The answer must be one number: how many lines in the records below contain the word "odot".

[Stored data]
▶
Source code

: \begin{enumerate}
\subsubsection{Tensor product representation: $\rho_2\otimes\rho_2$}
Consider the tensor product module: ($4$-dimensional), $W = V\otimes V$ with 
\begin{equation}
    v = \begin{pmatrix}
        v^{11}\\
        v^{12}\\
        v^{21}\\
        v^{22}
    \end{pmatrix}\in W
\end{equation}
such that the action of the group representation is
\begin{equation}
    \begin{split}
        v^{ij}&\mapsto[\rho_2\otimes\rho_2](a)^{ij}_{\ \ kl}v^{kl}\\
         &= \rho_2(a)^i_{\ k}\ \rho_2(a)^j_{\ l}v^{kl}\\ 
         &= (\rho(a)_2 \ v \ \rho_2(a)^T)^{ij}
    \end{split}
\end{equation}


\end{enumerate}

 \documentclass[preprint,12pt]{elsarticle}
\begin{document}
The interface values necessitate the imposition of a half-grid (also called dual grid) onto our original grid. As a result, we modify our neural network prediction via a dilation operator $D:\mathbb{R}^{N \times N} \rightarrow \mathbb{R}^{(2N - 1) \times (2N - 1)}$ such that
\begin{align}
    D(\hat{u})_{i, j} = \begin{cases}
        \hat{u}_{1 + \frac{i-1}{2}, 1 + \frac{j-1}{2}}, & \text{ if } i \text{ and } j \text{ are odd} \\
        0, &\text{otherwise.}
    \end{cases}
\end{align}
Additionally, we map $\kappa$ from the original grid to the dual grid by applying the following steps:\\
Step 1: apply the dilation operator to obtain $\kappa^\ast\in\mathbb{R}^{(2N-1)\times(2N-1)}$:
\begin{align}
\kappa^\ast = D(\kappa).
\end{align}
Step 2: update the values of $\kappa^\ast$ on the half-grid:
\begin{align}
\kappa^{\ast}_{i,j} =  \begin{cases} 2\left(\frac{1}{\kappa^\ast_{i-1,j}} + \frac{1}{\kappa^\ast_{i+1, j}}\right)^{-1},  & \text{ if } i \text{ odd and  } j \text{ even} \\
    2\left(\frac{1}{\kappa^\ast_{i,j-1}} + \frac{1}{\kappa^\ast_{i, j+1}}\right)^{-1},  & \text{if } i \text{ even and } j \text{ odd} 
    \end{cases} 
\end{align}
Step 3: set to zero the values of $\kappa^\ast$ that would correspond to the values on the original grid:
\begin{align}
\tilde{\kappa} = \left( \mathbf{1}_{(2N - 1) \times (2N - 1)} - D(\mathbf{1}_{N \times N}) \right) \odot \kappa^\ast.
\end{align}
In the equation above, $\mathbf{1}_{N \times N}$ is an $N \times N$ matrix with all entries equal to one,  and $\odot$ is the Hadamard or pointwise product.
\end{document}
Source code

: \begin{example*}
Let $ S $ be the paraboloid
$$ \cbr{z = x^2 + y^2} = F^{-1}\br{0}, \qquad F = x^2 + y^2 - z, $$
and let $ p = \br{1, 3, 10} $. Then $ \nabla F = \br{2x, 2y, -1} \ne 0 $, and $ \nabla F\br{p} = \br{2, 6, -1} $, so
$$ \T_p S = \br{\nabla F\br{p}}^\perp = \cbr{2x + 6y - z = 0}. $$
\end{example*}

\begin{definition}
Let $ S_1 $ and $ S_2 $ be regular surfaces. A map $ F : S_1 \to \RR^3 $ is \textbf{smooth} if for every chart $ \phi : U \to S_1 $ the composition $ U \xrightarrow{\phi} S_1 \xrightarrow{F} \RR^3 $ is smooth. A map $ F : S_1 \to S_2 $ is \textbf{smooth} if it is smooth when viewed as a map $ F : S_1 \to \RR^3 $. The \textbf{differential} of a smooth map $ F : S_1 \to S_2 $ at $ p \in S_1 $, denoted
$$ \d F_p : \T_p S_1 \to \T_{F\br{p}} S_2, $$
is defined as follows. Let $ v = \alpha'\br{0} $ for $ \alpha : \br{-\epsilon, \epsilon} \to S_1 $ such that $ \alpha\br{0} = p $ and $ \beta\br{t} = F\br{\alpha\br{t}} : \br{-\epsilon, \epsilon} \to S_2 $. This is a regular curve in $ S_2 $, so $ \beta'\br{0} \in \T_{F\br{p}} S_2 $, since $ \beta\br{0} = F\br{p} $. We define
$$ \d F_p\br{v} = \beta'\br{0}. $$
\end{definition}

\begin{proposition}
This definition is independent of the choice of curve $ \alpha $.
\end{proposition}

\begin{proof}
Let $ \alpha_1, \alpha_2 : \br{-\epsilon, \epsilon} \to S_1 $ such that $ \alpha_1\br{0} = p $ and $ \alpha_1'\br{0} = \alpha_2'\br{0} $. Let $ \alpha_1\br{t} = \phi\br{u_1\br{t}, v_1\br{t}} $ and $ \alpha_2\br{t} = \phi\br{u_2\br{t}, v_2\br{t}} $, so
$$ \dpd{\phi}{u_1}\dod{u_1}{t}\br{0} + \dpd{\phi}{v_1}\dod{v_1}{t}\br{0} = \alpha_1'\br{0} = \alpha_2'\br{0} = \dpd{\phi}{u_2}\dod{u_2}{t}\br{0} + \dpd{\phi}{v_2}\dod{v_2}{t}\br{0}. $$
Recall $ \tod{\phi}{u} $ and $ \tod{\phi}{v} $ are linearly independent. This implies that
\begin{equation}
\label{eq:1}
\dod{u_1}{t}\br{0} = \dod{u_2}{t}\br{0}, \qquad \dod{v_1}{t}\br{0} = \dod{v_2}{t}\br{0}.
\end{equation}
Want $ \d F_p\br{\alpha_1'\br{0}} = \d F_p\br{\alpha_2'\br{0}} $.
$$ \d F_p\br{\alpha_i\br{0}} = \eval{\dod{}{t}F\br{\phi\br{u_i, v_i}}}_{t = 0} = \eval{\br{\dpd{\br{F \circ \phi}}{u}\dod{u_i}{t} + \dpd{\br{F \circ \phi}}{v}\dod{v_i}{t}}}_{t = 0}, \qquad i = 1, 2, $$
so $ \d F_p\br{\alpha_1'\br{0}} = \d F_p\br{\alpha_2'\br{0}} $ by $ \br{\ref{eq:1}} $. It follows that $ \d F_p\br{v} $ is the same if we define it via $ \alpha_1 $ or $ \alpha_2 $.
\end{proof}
◀
[YOUR RESPONSE] 2